2.9.4 Master Alternate Data Register
In the serial mode, certain pins that were used in the parallel mode for bus control are available as general-purpose input-only pins. The Master Alternate Data Register will allow the processor to read the state of these pins.
Bits 7, 4, 1, and 0 are used to establish the type of serial communication interface, and their pins are not generally used as general-purpose inputs. These pins are used to set the communication mode, and their use should not be changed since that would affect the chip's behavior.
2.9.5 Master Protection Command Register
Pin-pair protection is enabled by writing to the Master Protection Command Register to protect the upper two bits or the lower two bits of any I/O block. The "safe" state is considered to be the state of the protected pins at the time this register is written to; therefore, an "unsafe" state is the bitwise complement of that output. The other two possible bit combinations are considered "active" states since they are allowable outputs.

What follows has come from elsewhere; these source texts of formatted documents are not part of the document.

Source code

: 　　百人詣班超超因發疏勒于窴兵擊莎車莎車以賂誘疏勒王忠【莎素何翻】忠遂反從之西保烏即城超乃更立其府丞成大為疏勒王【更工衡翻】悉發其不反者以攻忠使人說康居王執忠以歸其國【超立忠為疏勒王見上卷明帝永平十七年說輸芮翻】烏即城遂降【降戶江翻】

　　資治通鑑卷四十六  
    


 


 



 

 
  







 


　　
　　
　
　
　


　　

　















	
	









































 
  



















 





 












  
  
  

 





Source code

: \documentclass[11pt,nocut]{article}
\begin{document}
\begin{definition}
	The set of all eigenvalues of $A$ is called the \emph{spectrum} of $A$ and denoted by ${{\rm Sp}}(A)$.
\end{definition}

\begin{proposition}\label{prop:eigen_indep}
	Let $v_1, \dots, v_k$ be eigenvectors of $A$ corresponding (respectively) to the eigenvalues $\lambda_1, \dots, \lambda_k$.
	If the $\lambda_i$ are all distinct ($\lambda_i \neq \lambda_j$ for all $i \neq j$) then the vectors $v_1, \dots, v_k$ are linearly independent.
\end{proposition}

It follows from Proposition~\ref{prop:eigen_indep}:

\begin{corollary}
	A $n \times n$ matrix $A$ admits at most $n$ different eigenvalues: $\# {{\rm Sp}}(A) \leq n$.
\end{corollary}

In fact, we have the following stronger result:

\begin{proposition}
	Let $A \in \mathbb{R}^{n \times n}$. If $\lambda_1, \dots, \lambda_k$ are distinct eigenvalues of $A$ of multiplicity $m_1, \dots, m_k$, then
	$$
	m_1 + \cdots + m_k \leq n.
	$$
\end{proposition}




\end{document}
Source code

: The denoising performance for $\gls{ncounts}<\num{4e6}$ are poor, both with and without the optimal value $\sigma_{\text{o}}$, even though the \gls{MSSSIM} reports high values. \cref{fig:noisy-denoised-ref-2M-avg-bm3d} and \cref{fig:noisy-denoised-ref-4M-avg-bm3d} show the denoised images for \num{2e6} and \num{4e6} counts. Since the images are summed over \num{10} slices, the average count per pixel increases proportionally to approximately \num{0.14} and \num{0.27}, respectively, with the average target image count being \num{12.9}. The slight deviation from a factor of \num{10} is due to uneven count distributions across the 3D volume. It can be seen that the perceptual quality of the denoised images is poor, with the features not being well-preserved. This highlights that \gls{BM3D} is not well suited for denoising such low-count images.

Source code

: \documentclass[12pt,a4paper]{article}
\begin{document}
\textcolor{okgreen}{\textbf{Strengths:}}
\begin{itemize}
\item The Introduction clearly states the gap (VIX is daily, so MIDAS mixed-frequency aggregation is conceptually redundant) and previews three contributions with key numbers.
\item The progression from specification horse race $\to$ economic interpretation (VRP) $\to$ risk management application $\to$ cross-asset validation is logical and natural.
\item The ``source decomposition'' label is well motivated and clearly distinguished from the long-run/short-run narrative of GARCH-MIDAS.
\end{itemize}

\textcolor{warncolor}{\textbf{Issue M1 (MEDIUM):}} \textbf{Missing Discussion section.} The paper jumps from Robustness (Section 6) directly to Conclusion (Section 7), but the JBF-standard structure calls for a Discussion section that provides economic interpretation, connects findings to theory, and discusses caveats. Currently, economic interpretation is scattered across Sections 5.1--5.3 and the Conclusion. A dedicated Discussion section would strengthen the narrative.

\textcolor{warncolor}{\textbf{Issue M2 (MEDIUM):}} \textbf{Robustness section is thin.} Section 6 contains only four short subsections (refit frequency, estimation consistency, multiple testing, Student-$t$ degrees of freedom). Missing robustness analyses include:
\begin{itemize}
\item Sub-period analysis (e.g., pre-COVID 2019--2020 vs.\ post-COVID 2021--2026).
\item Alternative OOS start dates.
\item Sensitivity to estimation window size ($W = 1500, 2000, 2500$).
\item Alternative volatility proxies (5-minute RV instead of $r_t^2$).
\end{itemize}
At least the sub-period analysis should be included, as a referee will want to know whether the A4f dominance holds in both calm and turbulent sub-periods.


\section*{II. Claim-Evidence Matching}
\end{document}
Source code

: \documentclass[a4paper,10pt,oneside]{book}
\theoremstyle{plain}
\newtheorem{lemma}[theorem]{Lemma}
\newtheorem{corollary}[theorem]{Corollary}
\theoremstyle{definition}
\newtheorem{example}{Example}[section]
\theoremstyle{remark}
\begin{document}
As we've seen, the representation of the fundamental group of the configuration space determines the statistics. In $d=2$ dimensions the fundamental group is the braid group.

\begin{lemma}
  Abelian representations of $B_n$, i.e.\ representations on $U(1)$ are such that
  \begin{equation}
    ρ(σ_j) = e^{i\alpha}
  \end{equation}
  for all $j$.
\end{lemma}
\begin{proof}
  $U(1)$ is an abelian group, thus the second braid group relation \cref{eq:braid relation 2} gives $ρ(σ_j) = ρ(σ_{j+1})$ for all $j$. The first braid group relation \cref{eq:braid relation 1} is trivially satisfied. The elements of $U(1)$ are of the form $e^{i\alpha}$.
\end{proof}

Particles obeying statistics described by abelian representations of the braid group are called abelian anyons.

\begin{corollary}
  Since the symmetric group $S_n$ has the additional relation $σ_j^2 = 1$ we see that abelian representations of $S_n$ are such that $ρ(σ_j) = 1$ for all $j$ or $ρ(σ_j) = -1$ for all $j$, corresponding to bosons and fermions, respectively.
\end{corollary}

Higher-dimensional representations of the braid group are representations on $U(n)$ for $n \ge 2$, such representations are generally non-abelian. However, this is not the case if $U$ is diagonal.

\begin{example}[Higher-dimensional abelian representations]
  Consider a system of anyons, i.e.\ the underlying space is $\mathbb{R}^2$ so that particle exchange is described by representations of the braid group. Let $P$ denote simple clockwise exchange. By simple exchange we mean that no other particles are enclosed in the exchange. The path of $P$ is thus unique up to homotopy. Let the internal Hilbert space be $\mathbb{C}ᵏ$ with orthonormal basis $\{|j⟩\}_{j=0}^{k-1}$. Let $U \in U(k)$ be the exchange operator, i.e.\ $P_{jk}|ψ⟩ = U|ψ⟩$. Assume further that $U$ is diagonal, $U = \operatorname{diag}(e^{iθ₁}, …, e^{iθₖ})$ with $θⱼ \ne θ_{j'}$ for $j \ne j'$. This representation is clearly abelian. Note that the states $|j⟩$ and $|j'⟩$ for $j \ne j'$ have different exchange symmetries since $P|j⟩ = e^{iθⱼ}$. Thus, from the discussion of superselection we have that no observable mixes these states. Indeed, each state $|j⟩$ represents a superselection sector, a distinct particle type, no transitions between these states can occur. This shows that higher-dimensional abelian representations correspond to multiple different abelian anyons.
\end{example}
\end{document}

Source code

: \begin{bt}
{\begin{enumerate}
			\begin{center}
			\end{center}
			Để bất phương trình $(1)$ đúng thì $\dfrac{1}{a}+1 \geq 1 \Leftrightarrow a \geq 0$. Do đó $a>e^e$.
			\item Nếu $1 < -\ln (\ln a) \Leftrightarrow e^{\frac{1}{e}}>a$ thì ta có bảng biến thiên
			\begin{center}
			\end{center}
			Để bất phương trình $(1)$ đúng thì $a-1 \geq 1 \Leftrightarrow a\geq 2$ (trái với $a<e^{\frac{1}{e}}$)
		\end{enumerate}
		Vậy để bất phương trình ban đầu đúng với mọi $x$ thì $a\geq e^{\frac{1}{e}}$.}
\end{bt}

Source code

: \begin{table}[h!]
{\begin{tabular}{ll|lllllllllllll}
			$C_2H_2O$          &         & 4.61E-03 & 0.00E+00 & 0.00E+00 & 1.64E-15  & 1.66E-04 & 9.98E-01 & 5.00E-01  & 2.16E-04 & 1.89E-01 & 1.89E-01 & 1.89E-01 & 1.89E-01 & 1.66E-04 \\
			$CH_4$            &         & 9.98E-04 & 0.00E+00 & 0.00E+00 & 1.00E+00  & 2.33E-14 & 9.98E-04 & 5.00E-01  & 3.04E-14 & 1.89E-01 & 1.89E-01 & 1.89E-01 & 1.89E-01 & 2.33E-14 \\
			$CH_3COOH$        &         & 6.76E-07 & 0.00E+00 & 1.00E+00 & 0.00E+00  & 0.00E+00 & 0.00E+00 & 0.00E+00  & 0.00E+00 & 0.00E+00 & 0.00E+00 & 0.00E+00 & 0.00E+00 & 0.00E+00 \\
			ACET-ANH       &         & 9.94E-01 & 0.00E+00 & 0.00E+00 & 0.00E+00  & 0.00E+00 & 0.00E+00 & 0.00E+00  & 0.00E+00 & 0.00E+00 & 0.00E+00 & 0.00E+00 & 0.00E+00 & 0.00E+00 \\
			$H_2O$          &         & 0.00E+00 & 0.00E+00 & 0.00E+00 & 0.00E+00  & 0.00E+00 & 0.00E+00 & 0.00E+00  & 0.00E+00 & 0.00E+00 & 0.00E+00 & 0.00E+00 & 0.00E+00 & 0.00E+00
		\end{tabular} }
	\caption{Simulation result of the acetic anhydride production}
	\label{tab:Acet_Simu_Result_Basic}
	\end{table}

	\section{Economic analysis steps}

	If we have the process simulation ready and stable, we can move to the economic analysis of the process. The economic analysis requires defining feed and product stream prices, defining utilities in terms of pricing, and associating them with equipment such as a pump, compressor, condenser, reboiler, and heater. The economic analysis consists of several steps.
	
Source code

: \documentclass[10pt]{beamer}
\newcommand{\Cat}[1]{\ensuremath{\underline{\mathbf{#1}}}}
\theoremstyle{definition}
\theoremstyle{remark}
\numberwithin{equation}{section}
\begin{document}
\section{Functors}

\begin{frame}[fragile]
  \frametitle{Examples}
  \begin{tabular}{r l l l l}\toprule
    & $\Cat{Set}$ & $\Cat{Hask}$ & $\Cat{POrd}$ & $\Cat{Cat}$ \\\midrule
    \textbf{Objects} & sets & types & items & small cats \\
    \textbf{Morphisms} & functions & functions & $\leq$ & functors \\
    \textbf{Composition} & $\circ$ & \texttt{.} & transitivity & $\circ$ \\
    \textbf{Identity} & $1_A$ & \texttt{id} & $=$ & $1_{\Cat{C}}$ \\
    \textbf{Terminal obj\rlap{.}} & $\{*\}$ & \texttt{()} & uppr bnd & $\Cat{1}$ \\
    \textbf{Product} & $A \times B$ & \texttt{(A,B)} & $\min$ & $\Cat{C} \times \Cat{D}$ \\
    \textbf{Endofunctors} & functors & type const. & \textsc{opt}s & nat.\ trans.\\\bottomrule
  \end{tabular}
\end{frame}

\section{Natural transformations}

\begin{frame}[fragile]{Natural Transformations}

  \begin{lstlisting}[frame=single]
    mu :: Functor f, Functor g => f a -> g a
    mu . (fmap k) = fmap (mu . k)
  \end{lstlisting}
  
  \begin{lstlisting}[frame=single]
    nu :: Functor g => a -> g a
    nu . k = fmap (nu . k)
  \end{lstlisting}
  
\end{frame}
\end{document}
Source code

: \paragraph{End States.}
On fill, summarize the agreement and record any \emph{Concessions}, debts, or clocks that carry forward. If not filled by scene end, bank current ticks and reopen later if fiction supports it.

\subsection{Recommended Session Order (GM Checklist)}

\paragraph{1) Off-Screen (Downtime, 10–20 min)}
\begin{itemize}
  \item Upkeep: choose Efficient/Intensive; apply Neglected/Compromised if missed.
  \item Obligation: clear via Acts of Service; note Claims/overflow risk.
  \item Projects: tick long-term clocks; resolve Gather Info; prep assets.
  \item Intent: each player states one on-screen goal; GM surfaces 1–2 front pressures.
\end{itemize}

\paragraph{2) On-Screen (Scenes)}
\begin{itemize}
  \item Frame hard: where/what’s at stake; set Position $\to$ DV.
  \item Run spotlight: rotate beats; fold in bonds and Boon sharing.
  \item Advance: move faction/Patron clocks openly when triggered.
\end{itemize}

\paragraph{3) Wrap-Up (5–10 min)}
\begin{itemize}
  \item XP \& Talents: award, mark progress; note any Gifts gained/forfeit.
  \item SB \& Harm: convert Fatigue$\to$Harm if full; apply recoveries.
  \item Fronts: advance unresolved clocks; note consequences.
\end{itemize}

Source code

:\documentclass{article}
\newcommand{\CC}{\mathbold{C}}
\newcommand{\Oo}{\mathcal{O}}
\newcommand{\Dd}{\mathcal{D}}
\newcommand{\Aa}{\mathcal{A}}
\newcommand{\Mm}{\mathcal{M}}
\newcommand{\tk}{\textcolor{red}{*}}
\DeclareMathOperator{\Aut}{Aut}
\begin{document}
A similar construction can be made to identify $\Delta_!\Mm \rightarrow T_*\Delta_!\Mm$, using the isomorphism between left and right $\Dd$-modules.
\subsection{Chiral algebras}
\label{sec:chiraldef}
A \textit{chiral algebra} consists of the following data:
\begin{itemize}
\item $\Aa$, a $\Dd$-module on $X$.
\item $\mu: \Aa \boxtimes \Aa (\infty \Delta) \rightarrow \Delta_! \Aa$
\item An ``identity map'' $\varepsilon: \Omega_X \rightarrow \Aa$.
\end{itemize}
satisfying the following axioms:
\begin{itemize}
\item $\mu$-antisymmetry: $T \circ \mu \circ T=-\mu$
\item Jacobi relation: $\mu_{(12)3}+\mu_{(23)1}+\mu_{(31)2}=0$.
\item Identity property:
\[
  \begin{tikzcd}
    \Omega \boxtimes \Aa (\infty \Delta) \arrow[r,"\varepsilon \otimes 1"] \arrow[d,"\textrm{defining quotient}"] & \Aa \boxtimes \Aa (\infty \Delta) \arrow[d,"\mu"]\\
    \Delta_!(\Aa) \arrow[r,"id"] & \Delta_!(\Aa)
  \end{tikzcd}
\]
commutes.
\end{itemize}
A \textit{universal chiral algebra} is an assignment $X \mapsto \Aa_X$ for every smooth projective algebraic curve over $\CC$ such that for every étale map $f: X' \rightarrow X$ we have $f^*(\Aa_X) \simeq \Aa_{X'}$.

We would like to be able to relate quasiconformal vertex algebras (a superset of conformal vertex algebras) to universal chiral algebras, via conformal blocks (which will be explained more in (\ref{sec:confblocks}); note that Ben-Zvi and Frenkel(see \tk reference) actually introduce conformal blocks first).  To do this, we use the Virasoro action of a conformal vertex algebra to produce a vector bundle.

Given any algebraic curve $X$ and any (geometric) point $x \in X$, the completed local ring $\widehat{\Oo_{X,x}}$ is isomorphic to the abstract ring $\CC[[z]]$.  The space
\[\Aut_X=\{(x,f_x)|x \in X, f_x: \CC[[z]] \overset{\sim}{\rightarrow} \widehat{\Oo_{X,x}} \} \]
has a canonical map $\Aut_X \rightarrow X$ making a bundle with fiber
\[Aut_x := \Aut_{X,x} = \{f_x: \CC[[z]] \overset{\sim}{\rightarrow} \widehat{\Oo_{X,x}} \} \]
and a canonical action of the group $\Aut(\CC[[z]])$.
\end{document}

For example, let's say that "11" is the disallowed state (but "00", "01", and "10" are allowed). To enable pin-pair protection on two pins of an I/O block, set the output on both pins to 0 (the "safe" state, which is the complement of the disallowed state) and write the appropriate value to MPCR to enable pin-pair protection. Once this value is written, the protection will be enabled for the selected pair of pins, resulting in the following outputs.
NOTE When pin-pair protection is enabled, the pins will be forced to the safe state between each output transition for a period determined by the Master Protection Prescale Register. 2.9.6 Master Protection Prescale Register
The value written to this register determines the dead-time time constant, a number between 0 and 255. The dead time is useful in preventing overlap during pin-output transitions. When pin-pair protection is enabled on a pair of pins, the Rabbit RIO forces the pins into a "safe" state during the dead time between signal transitions on those pins.
The main Rabbit RIO clock will be divided by (n + 1) to give the dead-time time constant. The actual dead-time will vary between (n + 1) and (2*n + 2) Rabbit RIO clocks.
For example, let's say that "11" is the disallowed state ("00" is then the "safe" state, and "01" and "10" are allowed). When pin-pair protection is enabled for a pair of pins, to switch from "01" to "10", the output will first switch from "01" to "00" for the dead-time specified in MPPR, and then to "10".
2.9.7 Watchdog Timer Registers
All RabbitNet devices and hubs implement a watchdog timer. This timer is restarted on receipt of any command from the master. If it times out, then the device assumes that the communication link has been lost, and the device places itself in a fail-safe state. Once in the fail-safe state, the device must ignore any commands that would cause its output state to change until a soft reset is triggered through the RabbitNet Reset Status Register. This watchdog register is enable only when the Rabbit RIO is being used in the RabbitNet communication mode.
2.9.8 Pointer Registers
Each I/O block has a Pointer Register that will allow access to the block's internal registers. The lower five bits of this register holds the pointer (or address) to the internal registers. The most significant bit allows auto-incrementing of this pointer for fast configuration.
2.9.9 Indirect Registers
The Indirect Register of each I/O block allows reads and/or writes to the address pointed to by the Pointer Register.